Considerable information about Katie is already available on the Web, including descriptions of the process she employs to create her images. So I’ll mention just a couple of things I find jaw-droppingly astounding about her technique, then offer some thoughts about this particular image.
From time to time for several years I came upon one or two of Katie’s pulp images in various shops around San Francisco. Because I could not imagine that anyone works as hard as it turns out Katie does to create “a print”, I had assumed that she composed on a computer. And I used to stand in front of one or the other of her works wherever I happened to be and wonder, “How the heck does she do that?”
I tried to imagine how she could get Photoshop or CorelDraw or whatever to blend colors into each other so smoothly and still have so much variation of tone within just a few square inches. I found her typefaces mysterious. They seemed perfectly suited to the overall composition (always an accomplishment in itself) and uniform in the way one would expect a typeface to be uniform, but at the same time up close it was clear that each character had extraordinary individuality. I speculated that she somehow found convincingly retro typefaces, keyed in the text, then converted the characters to images so she could subtly rough up an edge or two here and there.

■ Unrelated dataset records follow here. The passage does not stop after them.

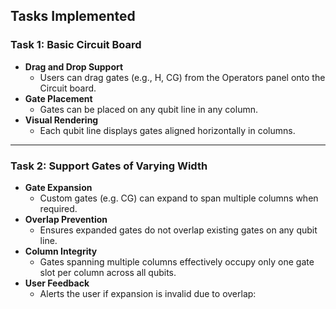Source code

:## Tasks Implemented

### **Task 1: Basic Circuit Board**

- **Drag and Drop Support**
  - Users can drag gates (e.g., H, CG) from the Operators panel onto the Circuit board.
- **Gate Placement**
  - Gates can be placed on any qubit line in any column.
- **Visual Rendering**
  - Each qubit line displays gates aligned horizontally in columns.

---

### **Task 2: Support Gates of Varying Width**

- **Gate Expansion**
  - Custom gates (e.g. CG) can expand to span multiple columns when required.
- **Overlap Prevention**
  - Ensures expanded gates do not overlap existing gates on any qubit line.
- **Column Integrity**
  - Gates spanning multiple columns effectively occupy only one gate slot per column across all qubits.
- **User Feedback**
  - Alerts the user if expansion is invalid due to overlap:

And then there was the overall visual warmth of each image, which was often in emotional contrast to the surface message the composition seemed to convey. I found this dissonance especially exciting, and it always made me smile. The warmth seemed to push against the ideas, like doors flinging themselves open, revealing a riotous menagerie of macabre and tantalizing associations. And when I looked away I always found myself feeling like some sort of privileged insider. As if I had been initiated…but into the rites of what?
Before I suggest some possible answers I should mention that I happened to wander into a show at the City Arts Gallery on Valencia in San Francisco and found the largest collection of Katie’s pulps I had ever seen in one place. I went from print to print, looking close and smiling, and eventually struck up a conversation with someone standing nearby who turned out to be Katie Gilmartin herself. She graciously answered all my questions. Consequently I am able to report that the pulps do not emerge from a computer. Rather each is a three color print transmitted to paper from a linoleum slab into which the image elements have been carved in reverse. Katie prints all three colors at once having carefully applied by hand inks of three different viscosities, which causes the colors to stay where she puts them and intermingle just a little with their neighbor colors to infinitely varied degrees along the borders of features. I’ve attended a demonstration of this process, but it has not diminished my amazement.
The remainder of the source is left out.